Subject Area Palaeontology
Term from 2014 to 2019
Project identifier Deutsche Forschungsgemeinschaft (DFG) - Project number 261407141
 
Final Report Year 2018

Final Report Abstract

Tetanurae is the most successful clade of theropod dinosaurs, which also includes modern birds. Early in their evolutionary history, tetanurans are considered to have split into three major clades: Megalosauroidea, Coelurosauria, and Allosauroidea. The oldest tetanurans occur in the earliest Middle Jurassic, but the early fossil record of the clade is still poor, especially as most of the known basal taxa are extremely fragmentary.

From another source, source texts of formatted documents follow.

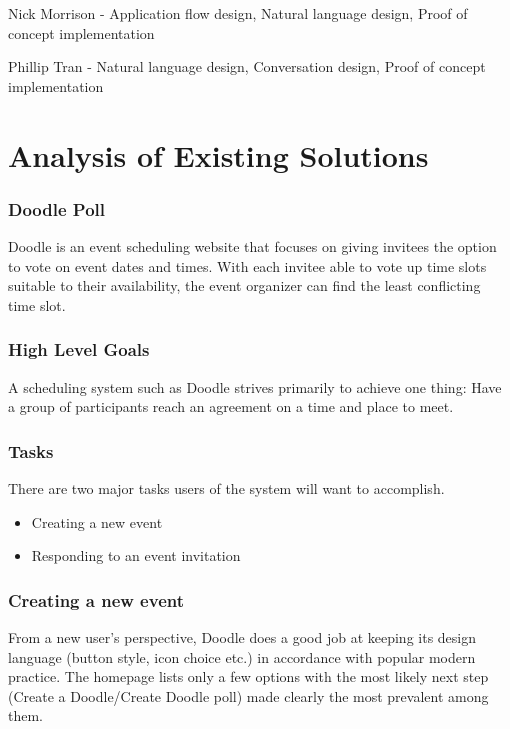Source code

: \documentclass{sigchi}
\begin{document}
Nick Morrison - Application flow design, Natural language design, Proof of concept implementation

Phillip Tran - Natural language design, Conversation design, Proof of concept implementation


\section{Analysis of Existing Solutions}

\subsubsection{Doodle Poll}


Doodle is an event scheduling website that focuses on giving invitees the option to vote on event dates and times. With each invitee able to vote up time slots suitable to their availability, the event organizer can find the least conflicting time slot.

\subsubsection{High Level Goals}

A scheduling system such as Doodle strives primarily to achieve one
thing: Have a group of participants reach an agreement on a time and
place to meet.

\subsubsection{Tasks}

There are two major tasks users of the system will want
to accomplish.

\begin{itemize}
\item Creating a new event
\item Responding to an event invitation
\end{itemize}

\subsubsection{Creating a new event}

From a new user's perspective, Doodle does a good job at keeping its
design language (button style, icon choice etc.) in accordance with
popular modern practice. The homepage lists only a few options with
the most likely next step (Create a Doodle/Create Doodle poll) made
clearly the most prevalent among them.
\end{document}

In the frame of the project, we studied one of the oldest known and most complete pre-Late Jurassic representatives of Tetanurae, a new species of basal allosauroid from the latest Early to early Middle Jurassic Cañadón Asfalto Formation of Patagonia, Argentina. The new taxon has an unusual character combination, uniting features currently considered to be apomorphic of different tetanuran lineages with characters that are plesiomorphic for the clade as a whole. A phylogenetic analysis of basal tetanurans resulted in a monophyletic Carnosauria (Allosauroidea + Megalosauroidea, to the exclusion of Coelurosauria), and the inclusion of the new taxon significantly changes topology within carnosaurs. An analysis of the distribution of homoplasy in theropod phylogeny shows high levels of homoplasy concentrated in proximal nodes at the base of Tetanurae, after the Pliensbachian-Toarcian extinction event. These results highlight the complex morphological evolution in the early radiation of tetanuran theropods, in which convergences and parallelisms were extremely common. This pattern seems to be a common feature in rapid radiation events of major clades of vertebrates and might explain the common difficulties to unravel phylogenetic relationships of important lineages at the base of major clades.